Он перебросил за плечо рюкзак Озерова, раскурил сигару и зашагал в сторону Красной площади. Озеров не отставал, хотя рядом с массивной фигурой Тумова казался совсем маленьким. Сжимая в зубах потухшую трубку, шёл рядом с приятелем и помахивал в такт шагов сеткой, набитой пакетами. Друзья молча пересекли Красную площадь, поднялись на мост через Москву-реку.
Тумов вдруг остановился.
— Есть хочешь? — спросил он и покосился на сетку.
— А ты?
— Зверски: я не ужинал.
— За мостом есть скамейка на набережной, — заметил Озеров и тоже глянул на сетку, которую держал в руке.
Они удобно расположились на гранитной скамье, ещё сохранившей остатки дневного тепла. Озеров разрезал на газете булку, достал из рюкзака вилку и ложку. Тумов ловко вскрыл карманным ножом две консервные банки, ударом широкой ладони выбил пробку из бутылки с виноградным вином.
Они черпали консервы из одной банки и по очереди запивали вином прямо из горлышка бутылки. А над ними в светлеющем небе ярко горели рубиновые звезды старинных башен.
— Завтрак это или ужин? — спросил Тумов, отодвигая пустую банку и придвигая вторую.
— Это первая трапеза нашего далёкого пути, — сказал Озеров. — Признаюсь, никогда ещё мне не приходилось есть холодные свиные консервы в два часа ночи на набережной возле Кремля.

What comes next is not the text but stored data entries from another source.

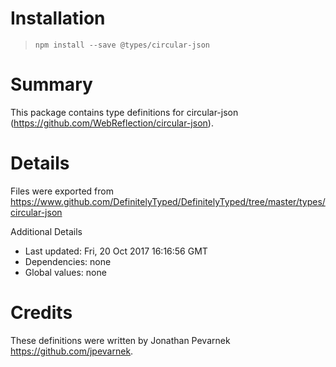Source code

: # Installation
> `npm install --save @types/circular-json`

# Summary
This package contains type definitions for circular-json (https://github.com/WebReflection/circular-json).

# Details
Files were exported from https://www.github.com/DefinitelyTyped/DefinitelyTyped/tree/master/types/circular-json

Additional Details
 * Last updated: Fri, 20 Oct 2017 16:16:56 GMT
 * Dependencies: none
 * Global values: none

# Credits
These definitions were written by Jonathan Pevarnek <https://github.com/jpevarnek>.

— Здесь не Монголия. Разогреть не на чём. Но обещаю, что там, — Тумов указал на восток, — в самой пустейшей из пустынь у нас всегда будет охапка саксаула, чтобы разогреть консервы.
— А помнишь последнюю ночь у подножия Адж-Богдо? — спросил Озеров.
— Помню…
— И наш разговор?
— Да.
— Ты и сейчас считаешь, что был прав?
— Конечно.
— А я думаю, что мы с тобой тогда пропустили что-то необычайно важное.
— Уж не хочешь ли ты сказать, что гибель американского искусственного спутника…
— Именно, Игорь! Та проявившаяся десять лет назад загадочная радиоактивная аномалия, которую мы не смогли отыскать, и вчерашняя гибель над этим местом искусственного спутника как-то связаны между собой.
— Зелёная фантазия!
— Пет, не фантазия. Вспомни: пролетая над Адж-Богдо, самолёт Исарова попал в зону такого радиоактивного излучения, что вышли из строя многие приборы, а экипаж заболел лучевой болезнью.
— Но мы с тобой, — перебил Тумов, — на следующий год исколесили Адж-Богдо и не нашли никаких следов радиоактивного излучения. Радиоактивная аномалия приснилась Исарову во время длинного перелёта, а приборы перестали работать из-за недосмотра механика.
— Ну а лучевая болезнь? Сам Исаров после перелёта несколько месяцев пролежал в госпитале.
— Я не очень верю в его лучевую болезнь. Десять лет назад её диагностика ещё не была разработана. У Исарова могло быть какое-нибудь другое заболевание. Не забывай, — он воевал и пережил блокаду Ленинграда.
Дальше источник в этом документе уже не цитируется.